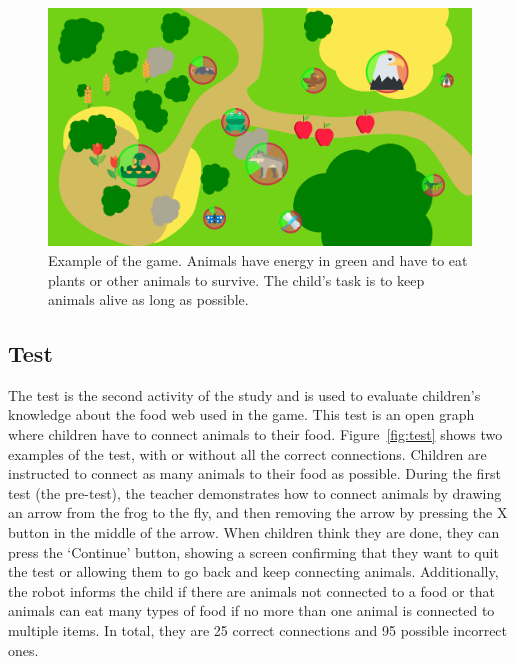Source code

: \begin{figure}[ht]
	\centering
		\includegraphics[width=1\textwidth]{game.png}
		\caption{Example of the game. Animals have energy in green and have to eat plants or other animals to survive. The child's task is to keep animals alive as long as possible.}
		\label{fig:tutoring_game}
\end{figure}

\subsection{Test} \label{sec:tuto_test}

The test is the second activity of the study and is used to evaluate children's knowledge about the food web used in the game. This test is an open graph where children have to connect animals to their food. Figure~\ref{fig:test} shows two examples of the test, with or without all the correct connections. Children are instructed to connect as many animals to their food as possible. During the first test (the pre-test), the teacher demonstrates how to connect animals by drawing an arrow from the frog to the fly, and then removing the arrow by pressing the X button in the middle of the arrow. When children think they are done, they can press the `Continue' button, showing a screen confirming that they want to quit the test or allowing them to go back and keep connecting animals. Additionally, the robot informs the child if there are animals not connected to a food or that animals can eat many types of food if no more than one animal is connected to multiple items. In total, they are 25 correct connections and 95 possible incorrect ones.

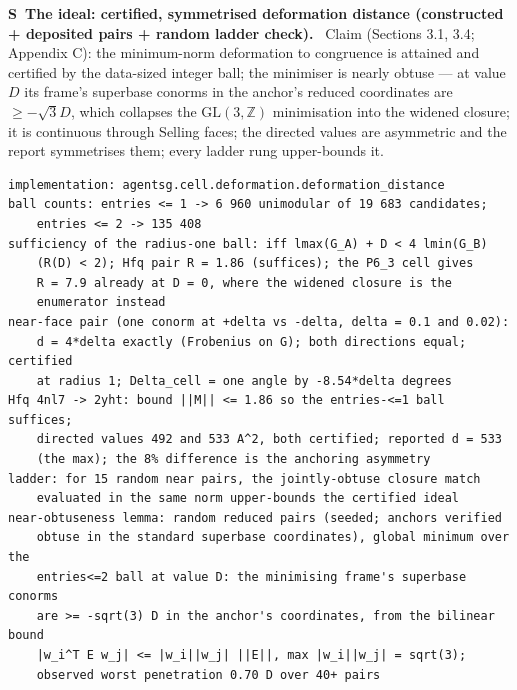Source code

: \documentclass[11pt]{article}
\newcounter{scheck}
\renewcommand{\thescheck}{S\arabic{scheck}}
\newcommand{\sitem}[2]{\medskip\noindent\refstepcounter{scheck}\label{#1}\textbf{\thescheck\ #2.}\ }
\begin{document}
\sitem{z:deformation}{The ideal: certified, symmetrised deformation distance (constructed + deposited pairs + random ladder check)}
Claim (Sections 3.1, 3.4; Appendix C): the minimum-norm deformation to congruence is attained and certified by the data-sized integer ball; the minimiser is nearly obtuse --- at value $D$ its frame's superbase conorms in the anchor's reduced coordinates are $\ge-\sqrt3 D$, which collapses the $\mathrm{GL}(3,\mathbb Z)$ minimisation into the widened closure; it is continuous through Selling faces; the directed values are asymmetric and the report symmetrises them; every ladder rung upper-bounds it.
\begin{footnotesize}\begin{verbatim}
implementation: agentsg.cell.deformation.deformation_distance
ball counts: entries <= 1 -> 6 960 unimodular of 19 683 candidates;
    entries <= 2 -> 135 408
sufficiency of the radius-one ball: iff lmax(G_A) + D < 4 lmin(G_B)
    (R(D) < 2); Hfq pair R = 1.86 (suffices); the P6_3 cell gives
    R = 7.9 already at D = 0, where the widened closure is the
    enumerator instead
near-face pair (one conorm at +delta vs -delta, delta = 0.1 and 0.02):
    d = 4*delta exactly (Frobenius on G); both directions equal; certified
    at radius 1; Delta_cell = one angle by -8.54*delta degrees
Hfq 4nl7 -> 2yht: bound ||M|| <= 1.86 so the entries-<=1 ball suffices;
    directed values 492 and 533 A^2, both certified; reported d = 533
    (the max); the 8% difference is the anchoring asymmetry
ladder: for 15 random near pairs, the jointly-obtuse closure match
    evaluated in the same norm upper-bounds the certified ideal
near-obtuseness lemma: random reduced pairs (seeded; anchors verified
    obtuse in the standard superbase coordinates), global minimum over the
    entries<=2 ball at value D: the minimising frame's superbase conorms
    are >= -sqrt(3) D in the anchor's coordinates, from the bilinear bound
    |w_i^T E w_j| <= |w_i||w_j| ||E||, max |w_i||w_j| = sqrt(3);
    observed worst penetration 0.70 D over 40+ pairs
\end{verbatim}\end{footnotesize}
\end{document}
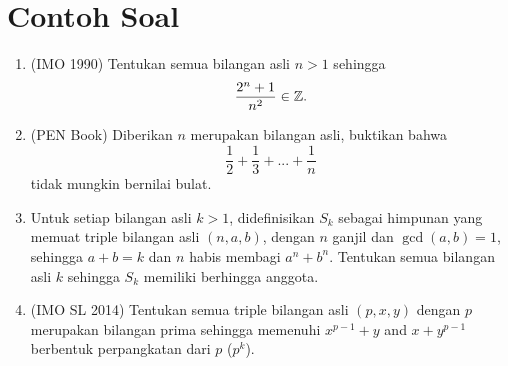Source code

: \documentclass[11pt]{scrartcl}
\begin{document}
\section{Contoh Soal}
\begin{enumerate}
\item (IMO 1990) Tentukan semua bilangan asli $n > 1$ sehingga 
    \begin{align*}
        \dfrac{2^n+1}{n^2} \in \mathbb Z.
    \end{align*}
\item (PEN Book) Diberikan $n$ merupakan bilangan asli, buktikan bahwa
\[\frac{1}{2} + \frac{1}{3} +...+ \frac{1}{n}\]
tidak mungkin bernilai bulat.

\item Untuk setiap bilangan asli $k>1$, didefinisikan $S_k$ sebagai himpunan yang memuat triple bilangan asli $(n,a,b)$, dengan $n$ ganjil dan $\gcd (a,b)=1$, sehingga $a+b=k$ dan $n$ habis membagi $a^n+b^n$. Tentukan semua bilangan asli $k$ sehingga $S_k$ memiliki berhingga anggota.

\item (IMO SL 2014) Tentukan semua triple bilangan asli $(p, x, y)$ dengan $p$ merupakan bilangan prima sehingga memenuhi $x^{p -1} + y$ and $x + y^ {p -1}$ berbentuk perpangkatan dari $p$ ($p^k$). 
\end{enumerate}
\end{document}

┄┄┄┄┄┄

▶ _WORK TASK_: For each record above, write it out exactly and omit any picture.

▶ _EXERCISE OUTPUT_:
Source code

: \begin{figure}[ht]
	\centering
		\includegraphics[width=1\textwidth]{game.png}
		\caption{Example of the game. Animals have energy in green and have to eat plants or other animals to survive. The child's task is to keep animals alive as long as possible.}
		\label{fig:tutoring_game}
\end{figure}

\subsection{Test} \label{sec:tuto_test}

The test is the second activity of the study and is used to evaluate children's knowledge about the food web used in the game. This test is an open graph where children have to connect animals to their food. Figure~\ref{fig:test} shows two examples of the test, with or without all the correct connections. Children are instructed to connect as many animals to their food as possible. During the first test (the pre-test), the teacher demonstrates how to connect animals by drawing an arrow from the frog to the fly, and then removing the arrow by pressing the X button in the middle of the arrow. When children think they are done, they can press the `Continue' button, showing a screen confirming that they want to quit the test or allowing them to go back and keep connecting animals. Additionally, the robot informs the child if there are animals not connected to a food or that animals can eat many types of food if no more than one animal is connected to multiple items. In total, they are 25 correct connections and 95 possible incorrect ones.

Source code

: \documentclass[11pt]{article}
\newcounter{scheck}
\renewcommand{\thescheck}{S\arabic{scheck}}
\newcommand{\sitem}[2]{\medskip\noindent\refstepcounter{scheck}\label{#1}\textbf{\thescheck\ #2.}\ }
\begin{document}
\sitem{z:deformation}{The ideal: certified, symmetrised deformation distance (constructed + deposited pairs + random ladder check)}
Claim (Sections 3.1, 3.4; Appendix C): the minimum-norm deformation to congruence is attained and certified by the data-sized integer ball; the minimiser is nearly obtuse --- at value $D$ its frame's superbase conorms in the anchor's reduced coordinates are $\ge-\sqrt3 D$, which collapses the $\mathrm{GL}(3,\mathbb Z)$ minimisation into the widened closure; it is continuous through Selling faces; the directed values are asymmetric and the report symmetrises them; every ladder rung upper-bounds it.
\begin{footnotesize}\begin{verbatim}
implementation: agentsg.cell.deformation.deformation_distance
ball counts: entries <= 1 -> 6 960 unimodular of 19 683 candidates;
    entries <= 2 -> 135 408
sufficiency of the radius-one ball: iff lmax(G_A) + D < 4 lmin(G_B)
    (R(D) < 2); Hfq pair R = 1.86 (suffices); the P6_3 cell gives
    R = 7.9 already at D = 0, where the widened closure is the
    enumerator instead
near-face pair (one conorm at +delta vs -delta, delta = 0.1 and 0.02):
    d = 4*delta exactly (Frobenius on G); both directions equal; certified
    at radius 1; Delta_cell = one angle by -8.54*delta degrees
Hfq 4nl7 -> 2yht: bound ||M|| <= 1.86 so the entries-<=1 ball suffices;
    directed values 492 and 533 A^2, both certified; reported d = 533
    (the max); the 8% difference is the anchoring asymmetry
ladder: for 15 random near pairs, the jointly-obtuse closure match
    evaluated in the same norm upper-bounds the certified ideal
near-obtuseness lemma: random reduced pairs (seeded; anchors verified
    obtuse in the standard superbase coordinates), global minimum over the
    entries<=2 ball at value D: the minimising frame's superbase conorms
    are >= -sqrt(3) D in the anchor's coordinates, from the bilinear bound
    |w_i^T E w_j| <= |w_i||w_j| ||E||, max |w_i||w_j| = sqrt(3);
    observed worst penetration 0.70 D over 40+ pairs
\end{verbatim}\end{footnotesize}
\end{document}
Source code

: \documentclass[11pt]{scrartcl}
\begin{document}
\section{Contoh Soal}
\begin{enumerate}
\item (IMO 1990) Tentukan semua bilangan asli $n > 1$ sehingga 
    \begin{align*}
        \dfrac{2^n+1}{n^2} \in \mathbb Z.
    \end{align*}
\item (PEN Book) Diberikan $n$ merupakan bilangan asli, buktikan bahwa
\[\frac{1}{2} + \frac{1}{3} +...+ \frac{1}{n}\]
tidak mungkin bernilai bulat.

\item Untuk setiap bilangan asli $k>1$, didefinisikan $S_k$ sebagai himpunan yang memuat triple bilangan asli $(n,a,b)$, dengan $n$ ganjil dan $\gcd (a,b)=1$, sehingga $a+b=k$ dan $n$ habis membagi $a^n+b^n$. Tentukan semua bilangan asli $k$ sehingga $S_k$ memiliki berhingga anggota.

\item (IMO SL 2014) Tentukan semua triple bilangan asli $(p, x, y)$ dengan $p$ merupakan bilangan prima sehingga memenuhi $x^{p -1} + y$ and $x + y^ {p -1}$ berbentuk perpangkatan dari $p$ ($p^k$). 
\end{enumerate}
\end{document}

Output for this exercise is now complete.